Lighting the Learning Spark
Last autumn, during my first weeks as editor of Education Canada, there were many discussions – with staff and with our Editorial Board – about what this magazine should be. One goal that stood out was to involve all educators, from researchers and academics to teachers and school administrators, in the all-important discussion of what education can and should be. To do that, we felt we needed to broaden the magazine’s appeal, and the redesign you see here, with more readable print and a less formal design, is one step in that direction. We also decided to devote the bulk of each issue to a specific theme, so that we can address important issues with greater variety and depth.

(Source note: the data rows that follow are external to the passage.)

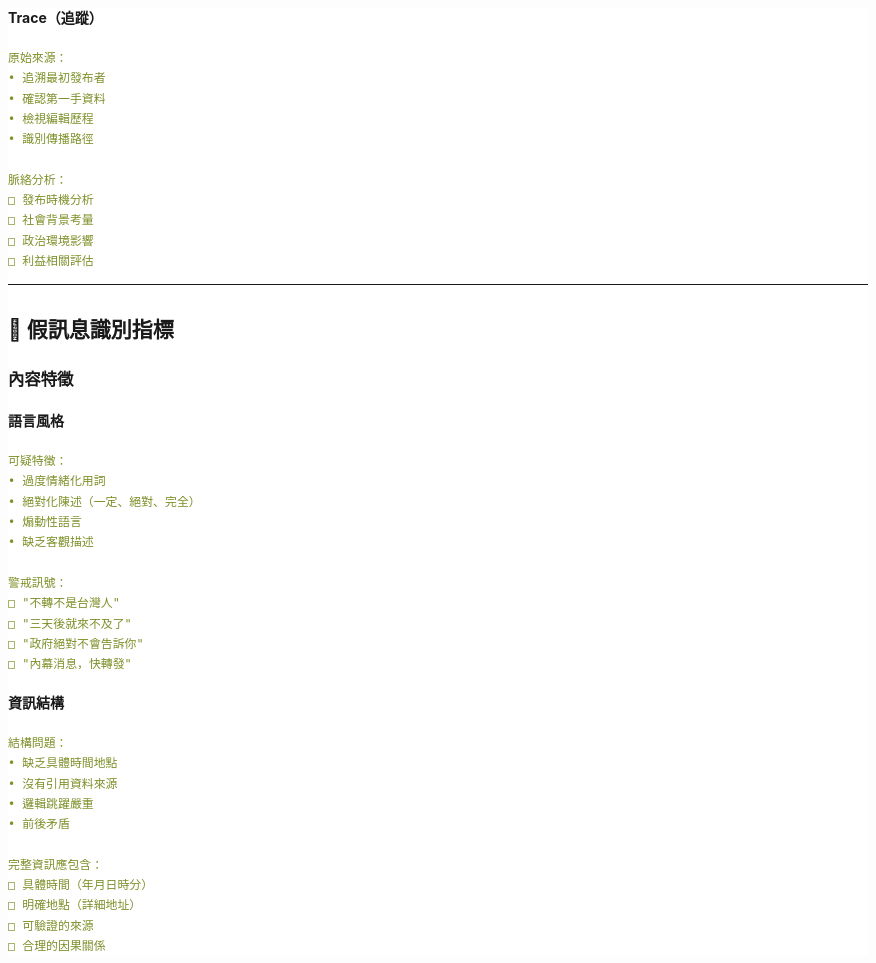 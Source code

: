 #### Trace（追蹤）

```yaml
原始來源：
• 追溯最初發布者
• 確認第一手資料
• 檢視編輯歷程
• 識別傳播路徑

脈絡分析：
□ 發布時機分析
□ 社會背景考量
□ 政治環境影響
□ 利益相關評估
```

---

## 🚩 假訊息識別指標

### 內容特徵

#### 語言風格

```yaml
可疑特徵：
• 過度情緒化用詞
• 絕對化陳述（一定、絕對、完全）
• 煽動性語言
• 缺乏客觀描述

警戒訊號：
□ "不轉不是台灣人"
□ "三天後就來不及了"
□ "政府絕對不會告訴你"
□ "內幕消息，快轉發"
```

#### 資訊結構

```yaml
結構問題：
• 缺乏具體時間地點
• 沒有引用資料來源
• 邏輯跳躍嚴重
• 前後矛盾

完整資訊應包含：
□ 具體時間（年月日時分）
□ 明確地點（詳細地址）
□ 可驗證的來源
□ 合理的因果關係
```
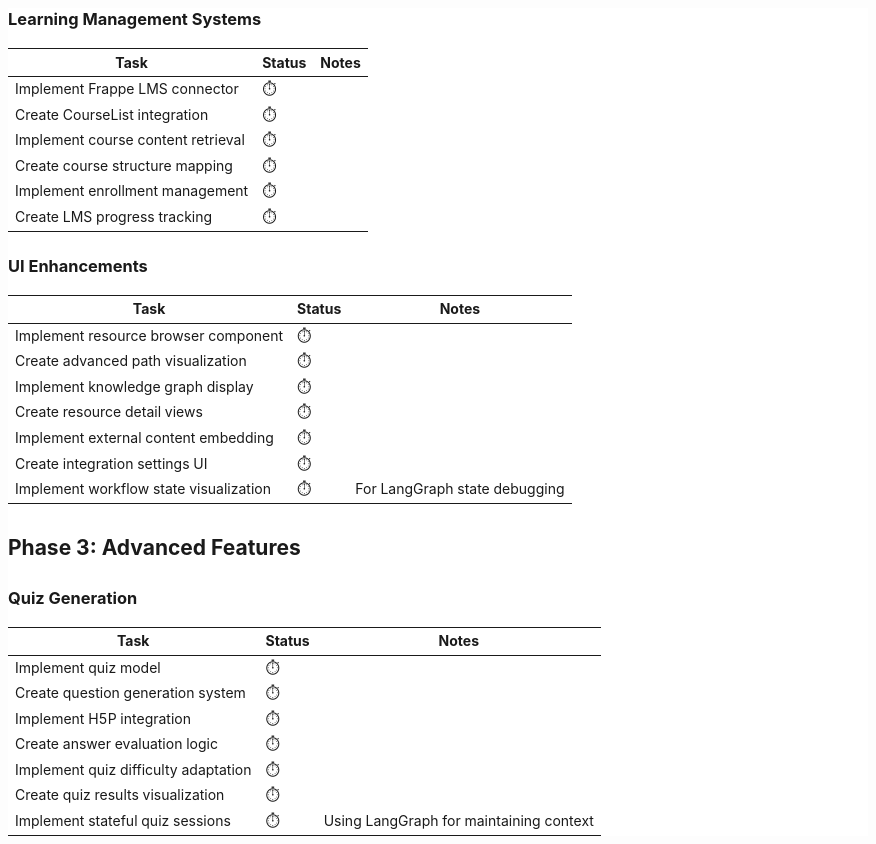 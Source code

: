 ### Learning Management Systems

| Task | Status | Notes |
|------|--------|-------|
| Implement Frappe LMS connector | ⏱️ | |
| Create CourseList integration | ⏱️ | |
| Implement course content retrieval | ⏱️ | |
| Create course structure mapping | ⏱️ | |
| Implement enrollment management | ⏱️ | |
| Create LMS progress tracking | ⏱️ | |

### UI Enhancements

| Task | Status | Notes |
|------|--------|-------|
| Implement resource browser component | ⏱️ | |
| Create advanced path visualization | ⏱️ | |
| Implement knowledge graph display | ⏱️ | |
| Create resource detail views | ⏱️ | |
| Implement external content embedding | ⏱️ | |
| Create integration settings UI | ⏱️ | |
| Implement workflow state visualization | ⏱️ | For LangGraph state debugging |

## Phase 3: Advanced Features

### Quiz Generation

| Task | Status | Notes |
|------|--------|-------|
| Implement quiz model | ⏱️ | |
| Create question generation system | ⏱️ | |
| Implement H5P integration | ⏱️ | |
| Create answer evaluation logic | ⏱️ | |
| Implement quiz difficulty adaptation | ⏱️ | |
| Create quiz results visualization | ⏱️ | |
| Implement stateful quiz sessions | ⏱️ | Using LangGraph for maintaining context |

This year’s first theme, student engagement, gets at the heart of education’s goal, and CEA’s mission.
Over dinner one night, I mentioned one of the disturbing findings of CEA’s What did you do at school today? research: that many successful students who appear to be engaged in school say they are not engaged intellectually. Rather, they say they’ve learned how to “do school” in order to get good grades.

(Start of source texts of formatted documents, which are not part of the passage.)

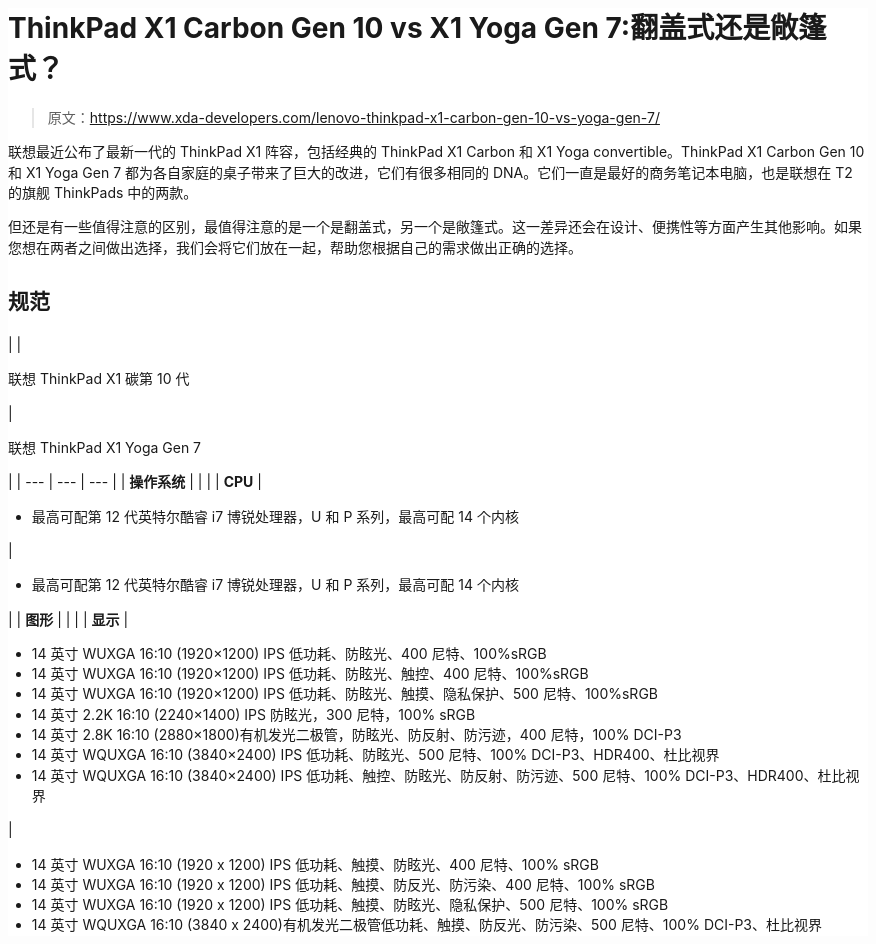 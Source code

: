 # ThinkPad X1 Carbon Gen 10 vs X1 Yoga Gen 7:翻盖式还是敞篷式？

> 原文：<https://www.xda-developers.com/lenovo-thinkpad-x1-carbon-gen-10-vs-yoga-gen-7/>

联想最近公布了最新一代的 ThinkPad X1 阵容，包括经典的 ThinkPad X1 Carbon 和 X1 Yoga convertible。ThinkPad X1 Carbon Gen 10 和 X1 Yoga Gen 7 都为各自家庭的桌子带来了巨大的改进，它们有很多相同的 DNA。它们一直是最好的商务笔记本电脑，也是联想在 T2 的旗舰 ThinkPads 中的两款。

但还是有一些值得注意的区别，最值得注意的是一个是翻盖式，另一个是敞篷式。这一差异还会在设计、便携性等方面产生其他影响。如果您想在两者之间做出选择，我们会将它们放在一起，帮助您根据自己的需求做出正确的选择。

## 规范

|  | 

联想 ThinkPad X1 碳第 10 代

 | 

联想 ThinkPad X1 Yoga Gen 7

 |
| --- | --- | --- |
| **操作系统** |  |  |
| **CPU** | 

*   最高可配第 12 代英特尔酷睿 i7 博锐处理器，U 和 P 系列，最高可配 14 个内核

 | 

*   最高可配第 12 代英特尔酷睿 i7 博锐处理器，U 和 P 系列，最高可配 14 个内核

 |
| **图形** |  |  |
| **显示** | 

*   14 英寸 WUXGA 16:10 (1920×1200) IPS 低功耗、防眩光、400 尼特、100%sRGB
*   14 英寸 WUXGA 16:10 (1920×1200) IPS 低功耗、防眩光、触控、400 尼特、100%sRGB
*   14 英寸 WUXGA 16:10 (1920×1200) IPS 低功耗、防眩光、触摸、隐私保护、500 尼特、100%sRGB
*   14 英寸 2.2K 16:10 (2240×1400) IPS 防眩光，300 尼特，100% sRGB
*   14 英寸 2.8K 16:10 (2880×1800)有机发光二极管，防眩光、防反射、防污迹，400 尼特，100% DCI-P3
*   14 英寸 WQUXGA 16:10 (3840×2400) IPS 低功耗、防眩光、500 尼特、100% DCI-P3、HDR400、杜比视界
*   14 英寸 WQUXGA 16:10 (3840×2400) IPS 低功耗、触控、防眩光、防反射、防污迹、500 尼特、100% DCI-P3、HDR400、杜比视界

 | 

*   14 英寸 WUXGA 16:10 (1920 x 1200) IPS 低功耗、触摸、防眩光、400 尼特、100% sRGB
*   14 英寸 WUXGA 16:10 (1920 x 1200) IPS 低功耗、触摸、防反光、防污染、400 尼特、100% sRGB
*   14 英寸 WUXGA 16:10 (1920 x 1200) IPS 低功耗、触摸、防眩光、隐私保护、500 尼特、100% sRGB
*   14 英寸 WQUXGA 16:10 (3840 x 2400)有机发光二极管低功耗、触摸、防反光、防污染、500 尼特、100% DCI-P3、杜比视界
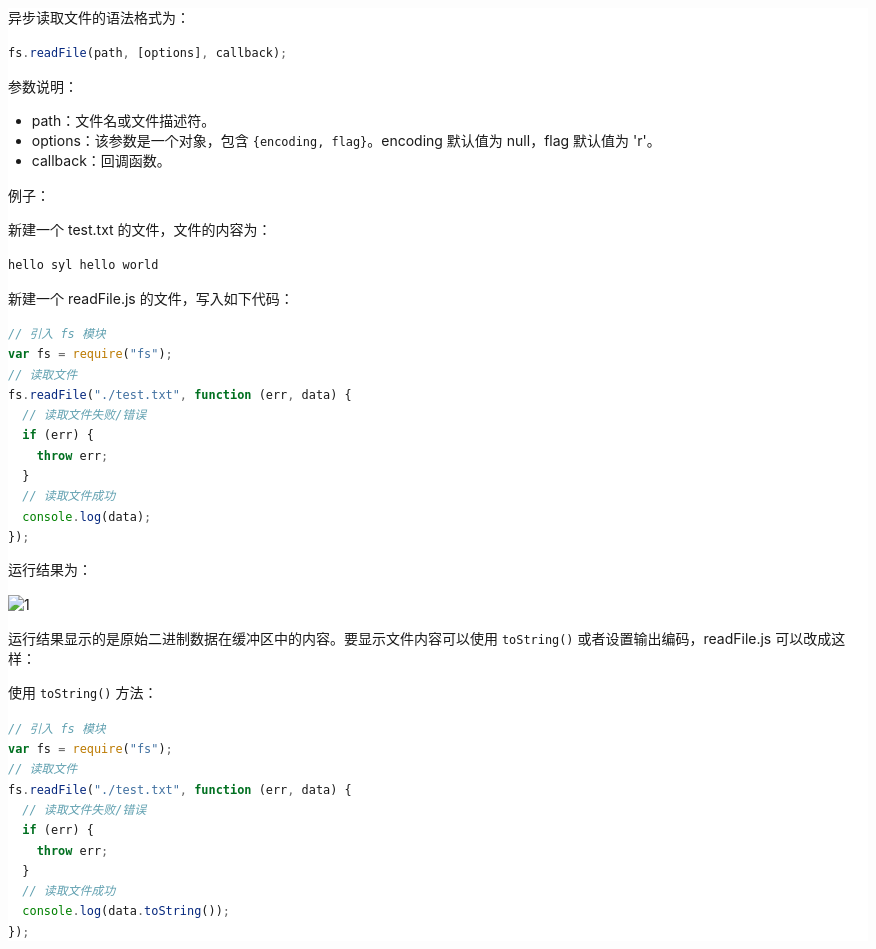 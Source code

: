 异步读取文件的语法格式为：

```js
fs.readFile(path, [options], callback);
```

参数说明：

- path：文件名或文件描述符。
- options：该参数是一个对象，包含 `{encoding, flag}`。encoding 默认值为 null，flag 默认值为 'r'。
- callback：回调函数。

例子：

新建一个 test.txt 的文件，文件的内容为：

```html
hello syl hello world
```

新建一个 readFile.js 的文件，写入如下代码：

```js
// 引入 fs 模块
var fs = require("fs");
// 读取文件
fs.readFile("./test.txt", function (err, data) {
  // 读取文件失败/错误
  if (err) {
    throw err;
  }
  // 读取文件成功
  console.log(data);
});
```

运行结果为：

![1](https://doc.shiyanlou.com/document-uid897174labid9222timestamp1548405192188.png/wm)

运行结果显示的是原始二进制数据在缓冲区中的内容。要显示文件内容可以使用 `toString()` 或者设置输出编码，readFile.js 可以改成这样：

使用 `toString()` 方法：

```js
// 引入 fs 模块
var fs = require("fs");
// 读取文件
fs.readFile("./test.txt", function (err, data) {
  // 读取文件失败/错误
  if (err) {
    throw err;
  }
  // 读取文件成功
  console.log(data.toString());
});
```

“That’s exactly what it is!” my son Aaron (now 20, and a highly engaged college jazz student) exclaimed. “There was hardly anything in high school I was actually interested in or cared about. I just learned to figure out the minimum I would have to do to get 80 percent, and that’s all I did.”

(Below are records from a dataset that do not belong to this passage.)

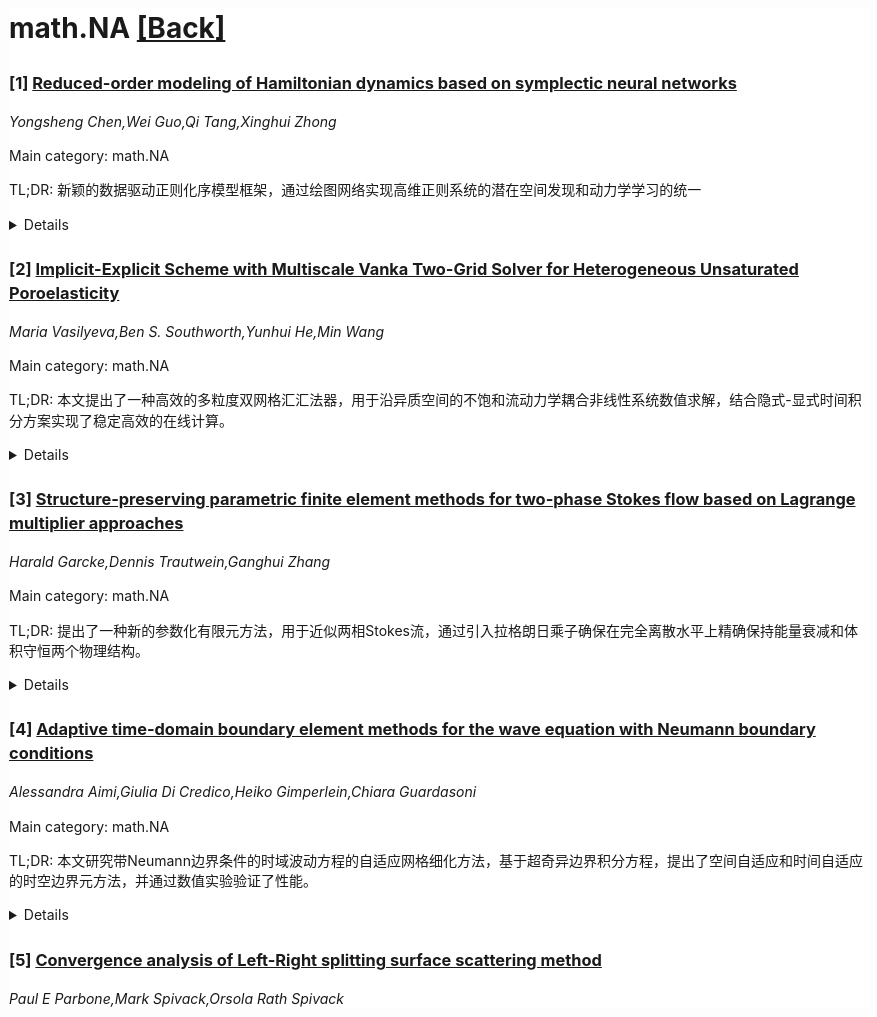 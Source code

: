 
<div id='math.NA'></div>

# math.NA [[Back]](#toc)

### [1] [Reduced-order modeling of Hamiltonian dynamics based on symplectic neural networks](https://arxiv.org/abs/2508.11911)
*Yongsheng Chen,Wei Guo,Qi Tang,Xinghui Zhong*

Main category: math.NA

TL;DR: 新颖的数据驱动正则化序模型框架，通过绘图网络实现高维正则系统的潜在空间发现和动力学学习的统一


<details><summary>Details</summary></details>


### [2] [Implicit-Explicit Scheme with Multiscale Vanka Two-Grid Solver for Heterogeneous Unsaturated Poroelasticity](https://arxiv.org/abs/2508.12197)
*Maria Vasilyeva,Ben S. Southworth,Yunhui He,Min Wang*

Main category: math.NA

TL;DR: 本文提出了一种高效的多粒度双网格汇汇法器，用于沿异质空间的不饱和流动力学耦合非线性系统数值求解，结合隐式-显式时间积分方案实现了稳定高效的在线计算。


<details><summary>Details</summary></details>


### [3] [Structure-preserving parametric finite element methods for two-phase Stokes flow based on Lagrange multiplier approaches](https://arxiv.org/abs/2508.12326)
*Harald Garcke,Dennis Trautwein,Ganghui Zhang*

Main category: math.NA

TL;DR: 提出了一种新的参数化有限元方法，用于近似两相Stokes流，通过引入拉格朗日乘子确保在完全离散水平上精确保持能量衰减和体积守恒两个物理结构。


<details><summary>Details</summary></details>


### [4] [Adaptive time-domain boundary element methods for the wave equation with Neumann boundary conditions](https://arxiv.org/abs/2508.12332)
*Alessandra Aimi,Giulia Di Credico,Heiko Gimperlein,Chiara Guardasoni*

Main category: math.NA

TL;DR: 本文研究带Neumann边界条件的时域波动方程的自适应网格细化方法，基于超奇异边界积分方程，提出了空间自适应和时间自适应的时空边界元方法，并通过数值实验验证了性能。


<details><summary>Details</summary></details>


### [5] [Convergence analysis of Left-Right splitting surface scattering method](https://arxiv.org/abs/2508.12342)
*Paul E Parbone,Mark Spivack,Orsola Rath Spivack*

What a waste, if so many of our kids are just “going through the motions” at school. As a parent, I think making education a more compelling, passionate and enjoyable learning experience for kids is a worthy goal in itself. But innovation experts like Charles Leadbeater (p. 11) argue that it’s also a necessary goal, if we are to equip today’s students to solve the global challenges they will face as adults.
Of course, with any learning task there are tedious parts and stages where frustration rules. But if we want today’s students to be the curious, creative, lifelong learners our world needs, we have to figure out how to light that intellectual spark more often. In this issue, we grapple with how to do just that.